**Exercise description**
Here are the records. Print them all exactly.

**Source data**
BEGIN
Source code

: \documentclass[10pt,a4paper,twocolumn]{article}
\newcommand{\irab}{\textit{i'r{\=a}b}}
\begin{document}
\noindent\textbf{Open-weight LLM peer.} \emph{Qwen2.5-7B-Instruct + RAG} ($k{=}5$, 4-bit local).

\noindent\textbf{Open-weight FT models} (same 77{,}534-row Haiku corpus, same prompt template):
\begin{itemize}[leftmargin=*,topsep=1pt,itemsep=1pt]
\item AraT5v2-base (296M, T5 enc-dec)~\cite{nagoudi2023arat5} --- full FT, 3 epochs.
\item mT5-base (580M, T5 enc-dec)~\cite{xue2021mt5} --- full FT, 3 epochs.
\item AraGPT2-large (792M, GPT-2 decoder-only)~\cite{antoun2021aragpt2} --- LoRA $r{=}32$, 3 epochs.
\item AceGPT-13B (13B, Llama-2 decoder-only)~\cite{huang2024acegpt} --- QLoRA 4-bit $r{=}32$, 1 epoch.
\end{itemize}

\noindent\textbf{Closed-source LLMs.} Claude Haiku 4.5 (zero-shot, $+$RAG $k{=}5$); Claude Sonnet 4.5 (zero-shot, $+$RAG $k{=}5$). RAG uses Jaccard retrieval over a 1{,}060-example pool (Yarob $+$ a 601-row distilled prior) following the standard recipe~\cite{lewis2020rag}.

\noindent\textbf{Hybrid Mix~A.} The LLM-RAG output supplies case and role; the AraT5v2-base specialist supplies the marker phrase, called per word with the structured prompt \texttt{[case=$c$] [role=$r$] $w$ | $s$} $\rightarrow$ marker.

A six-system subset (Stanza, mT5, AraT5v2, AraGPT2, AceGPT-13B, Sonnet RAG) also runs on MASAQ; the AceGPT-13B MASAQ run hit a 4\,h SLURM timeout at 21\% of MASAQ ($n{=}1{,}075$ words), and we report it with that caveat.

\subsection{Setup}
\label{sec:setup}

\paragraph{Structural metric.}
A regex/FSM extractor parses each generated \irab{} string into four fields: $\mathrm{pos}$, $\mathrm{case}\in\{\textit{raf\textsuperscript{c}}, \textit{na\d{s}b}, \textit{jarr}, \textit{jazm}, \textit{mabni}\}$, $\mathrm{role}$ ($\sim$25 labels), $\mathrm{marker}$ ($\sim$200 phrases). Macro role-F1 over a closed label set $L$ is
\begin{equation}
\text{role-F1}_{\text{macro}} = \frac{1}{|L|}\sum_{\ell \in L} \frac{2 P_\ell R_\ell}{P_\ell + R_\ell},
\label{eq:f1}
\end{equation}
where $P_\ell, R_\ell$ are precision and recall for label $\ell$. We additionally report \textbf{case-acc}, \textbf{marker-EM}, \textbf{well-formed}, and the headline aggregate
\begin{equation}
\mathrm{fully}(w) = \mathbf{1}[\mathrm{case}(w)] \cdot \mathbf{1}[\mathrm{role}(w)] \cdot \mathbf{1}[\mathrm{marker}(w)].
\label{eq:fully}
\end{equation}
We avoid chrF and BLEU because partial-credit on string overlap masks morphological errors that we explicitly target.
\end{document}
END
**Result below**
Source code

: \documentclass[10pt,a4paper,twocolumn]{article}
\newcommand{\irab}{\textit{i'r{\=a}b}}
\begin{document}
\noindent\textbf{Open-weight LLM peer.} \emph{Qwen2.5-7B-Instruct + RAG} ($k{=}5$, 4-bit local).

\noindent\textbf{Open-weight FT models} (same 77{,}534-row Haiku corpus, same prompt template):
\begin{itemize}[leftmargin=*,topsep=1pt,itemsep=1pt]
\item AraT5v2-base (296M, T5 enc-dec)~\cite{nagoudi2023arat5} --- full FT, 3 epochs.
\item mT5-base (580M, T5 enc-dec)~\cite{xue2021mt5} --- full FT, 3 epochs.
\item AraGPT2-large (792M, GPT-2 decoder-only)~\cite{antoun2021aragpt2} --- LoRA $r{=}32$, 3 epochs.
\item AceGPT-13B (13B, Llama-2 decoder-only)~\cite{huang2024acegpt} --- QLoRA 4-bit $r{=}32$, 1 epoch.
\end{itemize}

\noindent\textbf{Closed-source LLMs.} Claude Haiku 4.5 (zero-shot, $+$RAG $k{=}5$); Claude Sonnet 4.5 (zero-shot, $+$RAG $k{=}5$). RAG uses Jaccard retrieval over a 1{,}060-example pool (Yarob $+$ a 601-row distilled prior) following the standard recipe~\cite{lewis2020rag}.

\noindent\textbf{Hybrid Mix~A.} The LLM-RAG output supplies case and role; the AraT5v2-base specialist supplies the marker phrase, called per word with the structured prompt \texttt{[case=$c$] [role=$r$] $w$ | $s$} $\rightarrow$ marker.

A six-system subset (Stanza, mT5, AraT5v2, AraGPT2, AceGPT-13B, Sonnet RAG) also runs on MASAQ; the AceGPT-13B MASAQ run hit a 4\,h SLURM timeout at 21\% of MASAQ ($n{=}1{,}075$ words), and we report it with that caveat.

\subsection{Setup}
\label{sec:setup}

\paragraph{Structural metric.}
A regex/FSM extractor parses each generated \irab{} string into four fields: $\mathrm{pos}$, $\mathrm{case}\in\{\textit{raf\textsuperscript{c}}, \textit{na\d{s}b}, \textit{jarr}, \textit{jazm}, \textit{mabni}\}$, $\mathrm{role}$ ($\sim$25 labels), $\mathrm{marker}$ ($\sim$200 phrases). Macro role-F1 over a closed label set $L$ is
\begin{equation}
\text{role-F1}_{\text{macro}} = \frac{1}{|L|}\sum_{\ell \in L} \frac{2 P_\ell R_\ell}{P_\ell + R_\ell},
\label{eq:f1}
\end{equation}
where $P_\ell, R_\ell$ are precision and recall for label $\ell$. We additionally report \textbf{case-acc}, \textbf{marker-EM}, \textbf{well-formed}, and the headline aggregate
\begin{equation}
\mathrm{fully}(w) = \mathbf{1}[\mathrm{case}(w)] \cdot \mathbf{1}[\mathrm{role}(w)] \cdot \mathbf{1}[\mathrm{marker}(w)].
\label{eq:fully}
\end{equation}
We avoid chrF and BLEU because partial-credit on string overlap masks morphological errors that we explicitly target.
\end{document}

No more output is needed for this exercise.